“What do you call these visions who seem strange yet familiar?” I am asked.

One visitor thinks them medieval, another from the Renaissance, still another claims they belong to the future.

A new visitor connects them to Picasso’s Saltimbanque Family.

I tried calling them clowns, but would awkwardly qualify them not to be from the modern circus.

They are the clown of Shakespeare or Rouault or possibly Watteau.

In correspondence to Rouault, his friend Andre Saures describres “the clown is a leader, the very opposite of victim. The clown is wisdom or its parody, folly….”

I think, in this respect, they are clowns.

Several years ago, a visitor suggested the word refugee. “They are refugees from your mind, they are presented without connection to surroundings, they have the look of having left one place for another.”

I think they have a strong refugee quality. These visions have departed their origins in the deep centers of the earth, traveling through my unconscious into the light.

Recently a regular visitor suggested to call them pirandellos after Luigi Pirandello, Italian futurist playwright.

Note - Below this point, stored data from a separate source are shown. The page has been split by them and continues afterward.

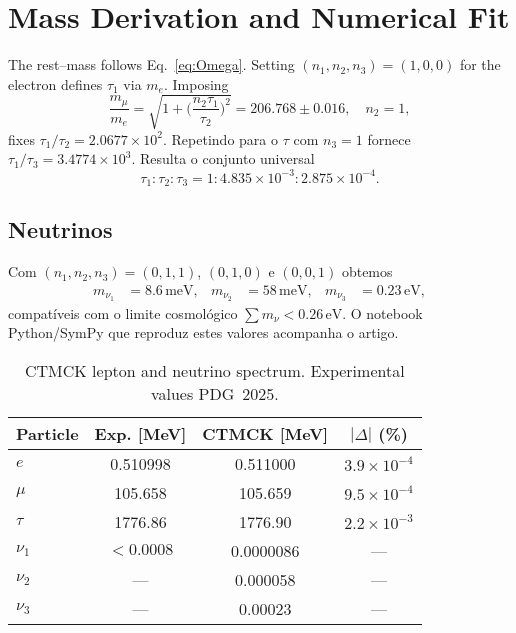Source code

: \documentclass[aps,prd,reprint,amsmath,amssymb,nofootinbib]{revtex4-2}
\begin{document}
\section{Mass Derivation and Numerical Fit}\label{sec:masses}
The rest--mass follows Eq.~\eqref{eq:Omega}.  Setting $(n_1,n_2,n_3)=(1,0,0)$ for the electron defines $\tau_1$ via $m_e$.  Imposing
\begin{equation}
  \frac{m_{\mu}}{m_e}=\sqrt{1+\bigl(\frac{n_2\tau_1}{\tau_2}\bigr)^2}=206.768\pm0.016,\quad n_2=1,
\end{equation}
fixes $\tau_1/\tau_2=2.0677\times10^2$.  Repetindo para o $\tau$ com $n_3=1$ fornece $\tau_1/\tau_3=3.4774\times10^3$.  Resulta o conjunto universal
\begin{equation}
  \boxed{\tau_1:\tau_2:\tau_3=1:4.835\times10^{-3}:2.875\times10^{-4}}.\label{eq:taus}
\end{equation}
\subsection{Neutrinos}
Com $(n_1,n_2,n_3)=(0,1,1)$, $(0,1,0)$ e $(0,0,1)$ obtemos
\begin{align}
  m_{\nu_1}&=8.6\,\text{meV}, & m_{\nu_2}&=58\,\text{meV}, & m_{\nu_3}&=0.23\,\text{eV},
\end{align}
compatíveis com o limite cosmológico $\sum m_\nu<0.26\,\text{eV}$.  O notebook Python/SymPy que reproduz estes valores acompanha o artigo.

\begin{table}[h]
  \caption{CTMCK lepton and neutrino spectrum. Experimental values PDG 2025.}
  \begin{ruledtabular}
  \begin{tabular}{lccc}
  Particle & Exp. [MeV] & CTMCK [MeV] & $|\Delta|$ (\%) \\ \hline
  $e$ & 0.510998 & 0.511000 & $3.9\times10^{-4}$ \\
  $\mu$ & 105.658 & 105.659 & $9.5\times10^{-4}$ \\
  $\tau$ & 1776.86 & 1776.90 & $2.2\times10^{-3}$ \\
  \hline
  $\nu_1$ & $<0.0008$ & 0.0000086 & --- \\
  $\nu_2$ & --- & 0.000058 & --- \\
  $\nu_3$ & --- & 0.00023 & --- \\
  \end{tabular}
  \end{ruledtabular}
  \label{tab:massFit}
\end{table}
\end{document}
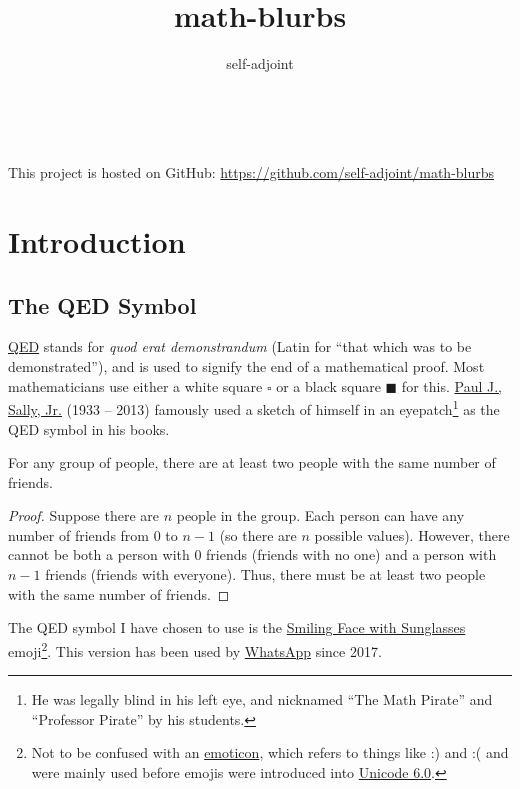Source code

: \documentclass{article}
\title{math-blurbs}
\author{self-adjoint}
\date{\DTMToday}
\makeatletter
\renewcommand{\maketitle}{%
    \thispagestyle{empty}
    \begin{center}
        \null\vspace{2mm}
        {\fontsize{24}{28}\sffamily\bfseries\selectfont\@title}\\
        \vspace{6mm}
        {\fontsize{20}{24}\sffamily\selectfont\@author}
    \end{center}
}
\makeatother
\begin{document}
\maketitle

\VersionTimestamp

This project is hosted on GitHub: \url{https://github.com/self-adjoint/math-blurbs}

\section{Introduction}

\subsection{The QED Symbol}

\href{https://mathworld.wolfram.com/QED.html}{QED} stands for \emph{quod erat demonstrandum} (Latin for ``that which was to be demonstrated''), and is used to signify the end of a mathematical proof. Most mathematicians use either a white square $\square$ or a black square $\blacksquare$ for this. \href{https://news.uchicago.edu/story/paul-j-sally-jr-influential-mathematician-and-educator-1933-2013}{Paul J., Sally, Jr.} (1933 -- 2013) famously used a sketch of himself in an eyepatch\footnote{He was legally blind in his left eye, and nicknamed ``The Math Pirate'' and ``Professor Pirate'' by his students.} as the QED symbol in his books.

\begin{theorem}
    For any group of people, there are at least two people with the same number of friends.
\end{theorem}
\begin{proof}
    Suppose there are $n$ people in the group. Each person can have any number of friends from $0$ to $n-1$ (so there are $n$ possible values). However, there cannot be both a person with $0$ friends (friends with no one) and a person with $n-1$ friends (friends with everyone). Thus, there must be at least two people with the same number of friends.
\end{proof}

The QED symbol I have chosen to use is the \href{https://emojipedia.org/smiling-face-with-sunglasses}{Smiling Face with Sunglasses} emoji\footnote{Not to be confused with an \href{https://www.britannica.com/story/whats-the-difference-between-emoji-and-emoticons}{emoticon}, which refers to things like :) and :( and were mainly used before emojis were introduced into \href{https://emojipedia.org/unicode-6.0}{Unicode 6.0}.}. This version has been used by \href{https://www.whatsapp.com/}{WhatsApp} since 2017.
\end{document}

Pirandello asks through his characters what is real, what is truth. “Can we even know our real selves, let alone other people? Is what we pass off as ourselves to our friends real or an illusion? Which is nearer the truth—the face or the mask?”

Yes, I thought, my characters, as Pirandello’s, cross the line between the inner and outer world asking some of the same questions.

The next visitor suggested to call them piradello. It is Pirandello without the n, the negative, the pessimism.

I think these beings could be called piradello. Piradello sounds right, like a combination of pierrot, punchinello and Piero della Francesca.

These piradello are clown, refugee, medieval, renaissance, futuristic,. They are from somewhere else; yet belong among us.

The piradellos are not pessimistic. As a visitor proclaimed, “They look out into the unknown searching for the infinite.”

Another visitor observed, “They are like a mirror—when we look into their eyes we see ourselves.”

I think it is true, somehow these piradellos help us be conscious of our own existence.

In this sense, as a visitor explained, they are guides.